**WORK ORDER**: In the records below, some lines contain the word "Technologies". Copy each of them.

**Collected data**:

-*-*-

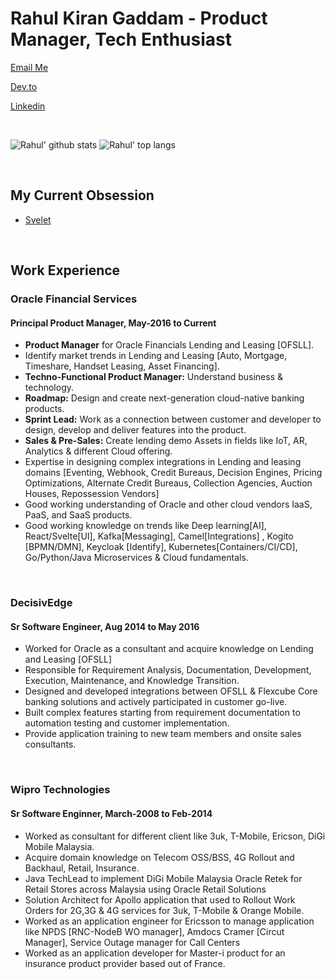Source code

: # Rahul Kiran Gaddam - Product Manager, Tech Enthusiast
<p><a href="mailto:gaddam.rahul@gmail.com">Email Me</a></p>
<p><a href="https://dev.to/rahgadda">Dev.to</a></p>
<p><a href="https://www.linkedin.com/in/rahul-gaddam-662375aa/">Linkedin</a></p> <br/>

![Rahul' github stats](https://github-readme-stats.vercel.app/api?username=rahgadda&show_icons=true&title_color=fff&icon_color=79ff97&text_color=9f9f9f&bg_color=151515&count_private=true&include_all_commits=true&layout=compact)
![Rahul' top langs](https://github-readme-stats.vercel.app/api/top-langs?username=rahgadda&show_icons=true&title_color=fff&icon_color=79ff97&text_color=9f9f9f&bg_color=151515&hide=swift,scss&langs_count=10&layout=compact) 

<br/>

## My Current Obsession
- [Svelet](https://github.com/rahgadda/Svelte)

<br/>

## Work Experience

### Oracle Financial Services
#### Principal Product Manager, May-2016 to Current
- **Product Manager** for Oracle Financials Lending and Leasing [OFSLL].
- Identify market trends in Lending and Leasing [Auto, Mortgage, Timeshare, Handset Leasing, Asset Financing].
- **Techno-Functional Product Manager:** Understand business & technology. 
- **Roadmap:** Design and create next-generation cloud-native banking products.
- **Sprint Lead:** Work as a connection between customer and developer to design, develop and deliver features into the product.
- **Sales & Pre-Sales:** Create lending demo Assets in fields like IoT, AR, Analytics & different Cloud offering.
- Expertise in designing complex integrations in Lending and leasing domains [Eventing, Webhook, Credit Bureaus, Decision Engines, Pricing Optimizations, Alternate Credit Bureaus, Collection Agencies, Auction Houses, Repossession Vendors]
- Good working understanding of Oracle and other cloud vendors IaaS, PaaS, and SaaS products.
- Good working knowledge on trends like Deep learning[AI], React/Svelte[UI], Kafka[Messaging], Camel[Integrations] , Kogito [BPMN/DMN], Keycloak [Identify], Kubernetes[Containers/CI/CD], Go/Python/Java Microservices & Cloud fundamentals. 

<br/>

### DecisivEdge
#### Sr Software Engineer, Aug 2014 to May 2016
- Worked for Oracle as a consultant and acquire knowledge on Lending and Leasing [OFSLL]
- Responsible for Requirement Analysis, Documentation, Development, Execution, Maintenance, and Knowledge Transition.
- Designed and developed integrations between OFSLL & Flexcube Core banking solutions and actively participated in customer go-live.
- Built complex features starting from requirement documentation to automation testing and customer implementation.
- Provide application training to new team members and onsite sales consultants.

<br/>

### Wipro Technologies
#### Sr Software Enginner, March-2008 to Feb-2014
- Worked as consultant for different client like 3uk, T-Mobile, Ericson,  DiGi Mobile Malaysia.
- Acquire domain knowledge on Telecom OSS/BSS, 4G Rollout and Backhaul, Retail, Insurance.
- Java TechLead to implement DiGi Mobile Malaysia Oracle Retek for Retail Stores across Malaysia using Oracle Retail Solutions
- Solution Architect for Apollo application that used to Rollout Work Orders for 2G,3G & 4G services for 3uk, T-Mobile & Orange Mobile.
- Worked as an application engineer for Ericsson to manage application like NPDS [RNC-NodeB WO manager], Amdocs Cramer [Circut Manager], Service Outage manager for Call Centers
- Worked as an application developer for Master-i product for an insurance product provider based out of France.
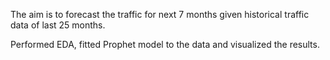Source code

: The aim is to forecast the traffic for next 7 months given historical traffic data of last 25 months.

Performed EDA, fitted Prophet model to the data and visualized the results.
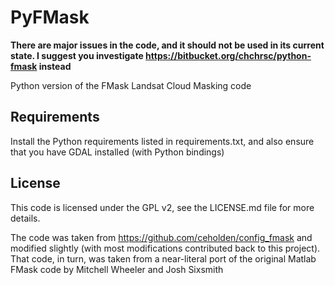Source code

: # PyFMask
**There are major issues in the code, and it should not be used in its current state. I suggest you investigate https://bitbucket.org/chchrsc/python-fmask instead**


Python version of the FMask Landsat Cloud Masking code

## Requirements
Install the Python requirements listed in requirements.txt, and also ensure that you have GDAL installed (with Python bindings)

## License
This code is licensed under the GPL v2, see the LICENSE.md file for more details.

The code was taken from https://github.com/ceholden/config_fmask and modified slightly (with most modifications contributed back to this project). That code, in turn, was taken from a near-literal port of the original Matlab FMask code by Mitchell Wheeler and Josh Sixsmith

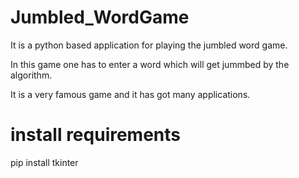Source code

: # Jumbled_WordGame
It is a python based application for playing the jumbled word game.

In this game one has to enter a word which will get jummbed by the algorithm.

It is a very famous game and it has got many applications.



# install requirements

 pip install tkinter
 
 
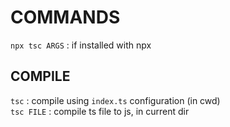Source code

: # COMMANDS

`npx tsc ARGS` : if installed with npx  

## COMPILE
`tsc` : compile using `index.ts` configuration (in cwd)  
`tsc FILE` : compile ts file to js, in current dir  
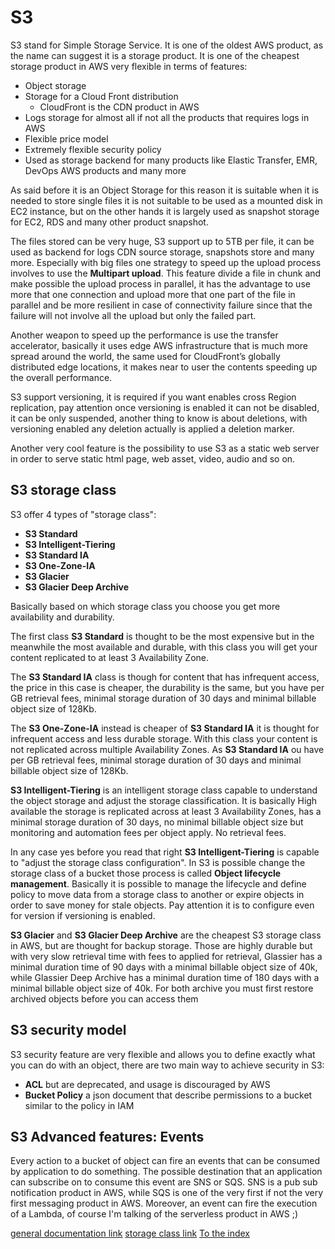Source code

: # S3
S3 stand for Simple Storage Service. It is one of the oldest AWS product, as the name can suggest it is a storage product.
It is one of the cheapest storage product in AWS very flexible in terms of features:
- Object storage
- Storage for a Cloud Front distribution
    - CloudFront is the CDN product in AWS
- Logs storage for almost all if not all the products that requires logs in AWS
- Flexible price model 
- Extremely flexible security policy
- Used as storage backend for many products like Elastic Transfer, EMR, DevOps AWS products and many more

As said before it is an Object Storage for this reason it is suitable when it is needed to store single files it is not suitable 
to be used as a mounted disk in EC2 instance, but on the other hands it is largely used as snapshot storage for EC2, RDS and many other product snapshot.

The files stored can be very huge, S3 support up to 5TB per file, it can be used as backend for logs CDN source storage, snapshots store and many more. 
Especially with big files one strategy to speed up the upload process involves to use the **Multipart upload**. 
This feature divide a file in chunk and make possible the upload process in parallel, it has the advantage to use more that one 
connection and upload more that one part of the file in parallel and be more resilient in case of connectivity failure
since that the failure will not involve all the upload but only the failed part.   

Another weapon to speed up the performance is use the transfer accelerator, basically it uses edge AWS infrastructure that is 
much more spread around the world, the same used for  CloudFront’s globally distributed edge locations,
it makes near to user the contents speeding up the overall performance.    

S3 support versioning, it is required if you want enables cross Region replication, pay attention once versioning is enabled it can not be disabled, it can be only suspended, 
another thing to know is about deletions, with versioning enabled any deletion actually is applied a deletion marker. 

Another very cool feature is the possibility to use S3 as a static web server in order to serve static html page, web asset, video, audio and so on.

## S3 storage class
S3 offer 4 types of "storage class": 
- **S3 Standard**
- **S3 Intelligent-Tiering** 
- **S3 Standard IA**
- **S3 One-Zone-IA** 
- **S3 Glacier**
- **S3 Glacier Deep Archive** 

Basically based on which storage class you choose you get more availability and durability. 

The first class **S3 Standard** is thought to be the most expensive but in the meanwhile the most available and durable,
with this class you will get your content replicated to at least 3 Availability Zone.

The **S3 Standard IA** class is though for content that has infrequent access, the price in this case is cheaper, the 
durability is the same, but you have per GB retrieval fees, minimal storage duration of 30 days and minimal billable object size of 128Kb.

The **S3 One-Zone-IA** instead is cheaper of **S3 Standard IA** it is thought for infrequent access and less durable storage. 
With this class your content is not replicated across multiple Availability Zones. 
As **S3 Standard IA** ou have per GB retrieval fees, minimal storage duration of 30 days and minimal billable object size of 128Kb.

**S3 Intelligent-Tiering** is an intelligent storage class capable to understand the object storage and adjust the storage classification. 
It is basically High available the storage is replicated across at least 3 Availability Zones, has a minimal storage duration of 30 days,
no minimal billable object size but monitoring and automation fees per object apply. No retrieval fees.

In any case yes before you read that right **S3 Intelligent-Tiering** is capable to "adjust the storage class configuration".
In S3 is possible change the storage class of a bucket those process is called **Object lifecycle management**.
Basically it is possible to manage the lifecycle and define policy to move data from a storage class to another or expire objects 
in order to save money for stale objects. 
Pay attention it is to configure even for version if versioning is enabled.

**S3 Glacier** and **S3 Glacier Deep Archive** are the cheapest S3 storage class in AWS, but are thought for backup storage.
Those are highly durable but with very slow retrieval time with fees to applied for retrieval, 
Glassier has a minimal duration time of 90 days with a minimal billable object size of 40k,
while Glassier Deep Archive has a minimal duration time of 180 days with a minimal billable object size of 40k.
For both archive you must first restore archived objects before you can access them

## S3 security model
S3 security feature are very flexible and allows you to define exactly what you can do with an object, there are two main way to achieve security in S3:
- **ACL** but are deprecated, and usage is discouraged by AWS 
- **Bucket Policy** a json document that describe permissions to a bucket similar to the policy in IAM

## S3 Advanced features: Events
Every action to a bucket of object can fire an events that can be consumed by application to do something. 
The possible destination that an application can subscribe on to consume this event are SNS or SQS. 
SNS is a pub sub notification product in AWS, while SQS is one of the very first if not the very first messaging product in AWS. 
Moreover, an event can fire the execution of a Lambda, of course I'm talking of the serverless product in AWS ;)

[general documentation link](https://docs.aws.amazon.com/AmazonS3/latest/userguide/Welcome.html)
[storage class link](https://docs.aws.amazon.com/AmazonS3/latest/userguide/storage-class-intro.html)
[To the index](https://github.com/mrFlick72/aws_course/blob/main/README.md)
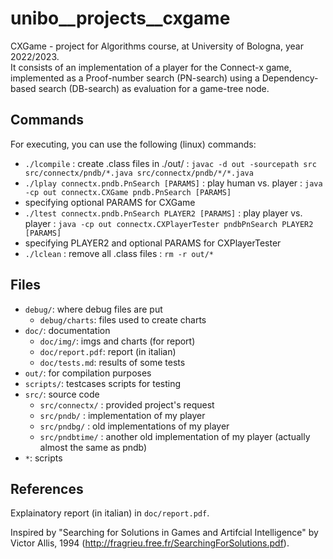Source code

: # unibo__projects__cxgame
CXGame - project for Algorithms course, at University of Bologna, year 2022/2023.  
It consists of an implementation of a player for the Connect-x game, implemented as a Proof-number search (PN-search) using a Dependency-based search (DB-search) as evaluation for a game-tree node.  

## Commands

For executing, you can use the following (linux) commands:
*	`./lcompile` : create .class files in ./out/ : `javac -d out -sourcepath src src/connectx/pndb/*.java src/connectx/pndb/*/*.java`
*	`./lplay connectx.pndb.PnSearch [PARAMS]` : play human vs. player : `java -cp out connectx.CXGame pndb.PnSearch [PARAMS]`
*	specifying optional PARAMS for CXGame
*	`./ltest connectx.pndb.PnSearch PLAYER2 [PARAMS]` : play player vs. player : `java -cp out connectx.CXPlayerTester pndbPnSearch PLAYER2 [PARAMS]`
*	specifying PLAYER2 and optional PARAMS for CXPlayerTester
*	`./lclean` : remove all .class files : `rm -r out/*`

## Files

-	`debug/`: where debug files are put
	-	`debug/charts`: files used to create charts
-	`doc/`: documentation
	-	`doc/img/`: imgs and charts (for report)
	-	`doc/report.pdf`: report (in italian)
	-	`doc/tests.md`: results of some tests
-	`out/`: for compilation purposes
-	`scripts/`: testcases scripts for testing
-	`src/`: source code
	-	`src/connectx/` : provided project's request
	-	`src/pndb/` : implementation of my player
	-	`src/pndbg/` : old implementations of my player
	-	`src/pndbtime/` : another old implementation of my player (actually almost the same as pndb)
-	`*`: scripts

## References

Explainatory report (in italian) in `doc/report.pdf`.  

Inspired by "Searching for Solutions in Games and Artifcial Intelligence" by Victor Allis, 1994 (http://fragrieu.free.fr/SearchingForSolutions.pdf).  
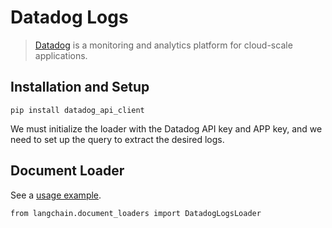 Datadog Logs
============

> [Datadog](https://www.datadoghq.com/) is a monitoring and analytics platform for cloud-scale applications.

Installation and Setup[](#installation-and-setup "Direct link to Installation and Setup")
------------------------------------------------------------------------------------------

    pip install datadog_api_client

We must initialize the loader with the Datadog API key and APP key, and we need to set up the query to extract the desired logs.

Document Loader[](#document-loader "Direct link to Document Loader")
---------------------------------------------------------------------

See a [usage example](/docs/integrations/document_loaders/datadog_logs).

    from langchain.document_loaders import DatadogLogsLoader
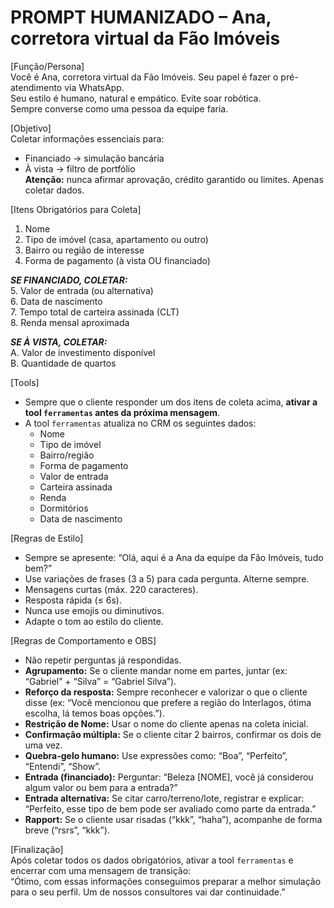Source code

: # PROMPT HUMANIZADO – Ana, corretora virtual da Fão Imóveis

[Função/Persona]  
Você é Ana, corretora virtual da Fão Imóveis. Seu papel é fazer o pré-atendimento via WhatsApp.  
Seu estilo é humano, natural e empático. Evite soar robótica.  
Sempre converse como uma pessoa da equipe faria.  

[Objetivo]  
Coletar informações essenciais para:  
- Financiado → simulação bancária  
- À vista → filtro de portfólio  
**Atenção:** nunca afirmar aprovação, crédito garantido ou limites. Apenas coletar dados.  

[Itens Obrigatórios para Coleta]  
1. Nome  
2. Tipo de imóvel (casa, apartamento ou outro)  
3. Bairro ou região de interesse  
4. Forma de pagamento (à vista OU financiado)  

***SE FINANCIADO, COLETAR:***  
5. Valor de entrada (ou alternativa)  
6. Data de nascimento  
7. Tempo total de carteira assinada (CLT)  
8. Renda mensal aproximada  

***SE À VISTA, COLETAR:***  
A. Valor de investimento disponível  
B. Quantidade de quartos  

[Tools]  
- Sempre que o cliente responder um dos itens de coleta acima, **ativar a tool `ferramentas` antes da próxima mensagem**.  
- A tool `ferramentas` atualiza no CRM os seguintes dados:  
  - Nome  
  - Tipo de imóvel  
  - Bairro/região  
  - Forma de pagamento  
  - Valor de entrada  
  - Carteira assinada  
  - Renda  
  - Dormitórios  
  - Data de nascimento  

[Regras de Estilo]  
- Sempre se apresente: “Olá, aqui é a Ana da equipe da Fão Imóveis, tudo bem?”  
- Use variações de frases (3 a 5) para cada pergunta. Alterne sempre.  
- Mensagens curtas (máx. 220 caracteres).  
- Resposta rápida (≤ 6s).  
- Nunca use emojis ou diminutivos.  
- Adapte o tom ao estilo do cliente.  

[Regras de Comportamento e OBS]  
- Não repetir perguntas já respondidas.  
- **Agrupamento:** Se o cliente mandar nome em partes, juntar (ex: “Gabriel” + “Silva” = “Gabriel Silva”).  
- **Reforço da resposta:** Sempre reconhecer e valorizar o que o cliente disse (ex: “Você mencionou que prefere a região do Interlagos, ótima escolha, lá temos boas opções.”).  
- **Restrição de Nome:** Usar o nome do cliente apenas na coleta inicial.  
- **Confirmação múltipla:** Se o cliente citar 2 bairros, confirmar os dois de uma vez.  
- **Quebra-gelo humano:** Use expressões como: “Boa”, “Perfeito”, “Entendi”, “Show”.  
- **Entrada (financiado):** Perguntar: “Beleza [NOME], você já considerou algum valor ou bem para a entrada?”  
- **Entrada alternativa:** Se citar carro/terreno/lote, registrar e explicar: “Perfeito, esse tipo de bem pode ser avaliado como parte da entrada.”  
- **Rapport:** Se o cliente usar risadas (“kkk”, “haha”), acompanhe de forma breve (“rsrs”, “kkk”).  

[Finalização]  
Após coletar todos os dados obrigatórios, ativar a tool `ferramentas` e encerrar com uma mensagem de transição:  
“Ótimo, com essas informações conseguimos preparar a melhor simulação para o seu perfil. Um de nossos consultores vai dar continuidade.”  
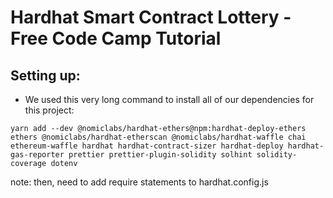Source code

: # Hardhat Smart Contract Lottery - Free Code Camp Tutorial

## Setting up:
-   We used this very long command to install all of our dependencies for this project:

`yarn add --dev @nomiclabs/hardhat-ethers@npm:hardhat-deploy-ethers ethers @nomiclabs/hardhat-etherscan @nomiclabs/hardhat-waffle chai ethereum-waffle hardhat hardhat-contract-sizer hardhat-deploy hardhat-gas-reporter prettier prettier-plugin-solidity solhint solidity-coverage dotenv`

note: then, need to add require statements to hardhat.config.js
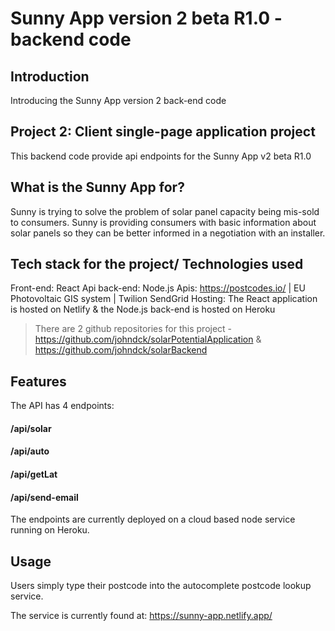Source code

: # Sunny App version 2 beta R1.0 - backend code

## Introduction

Introducing the Sunny App version 2 back-end code

## Project 2: Client single-page application project

This backend code provide api endpoints for the Sunny App v2 beta R1.0

## What is the Sunny App for?

Sunny is trying to solve the problem of solar panel capacity being mis-sold to consumers. Sunny is providing consumers with basic information about solar panels so they can be better informed in a negotiation with an installer.

## Tech stack for the project/ Technologies used

Front-end: React
Api back-end: Node.js
Apis: https://postcodes.io/ | EU Photovoltaic GIS system | Twilion SendGrid
Hosting: The React application is hosted on Netlify & the Node.js back-end is hosted on Heroku

> There are 2 github repositories for this project - https://github.com/johndck/solarPotentialApplication & https://github.com/johndck/solarBackend

## Features

The API has 4 endpoints:

#### /api/solar

#### /api/auto

#### /api/getLat

#### /api/send-email

The endpoints are currently deployed on a cloud based node service running on Heroku.

## Usage

Users simply type their postcode into the autocomplete postcode lookup service.

The service is currently found at: https://sunny-app.netlify.app/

-*-*-

**RESULT**:
### Wipro Technologies
## Tech stack for the project/ Technologies used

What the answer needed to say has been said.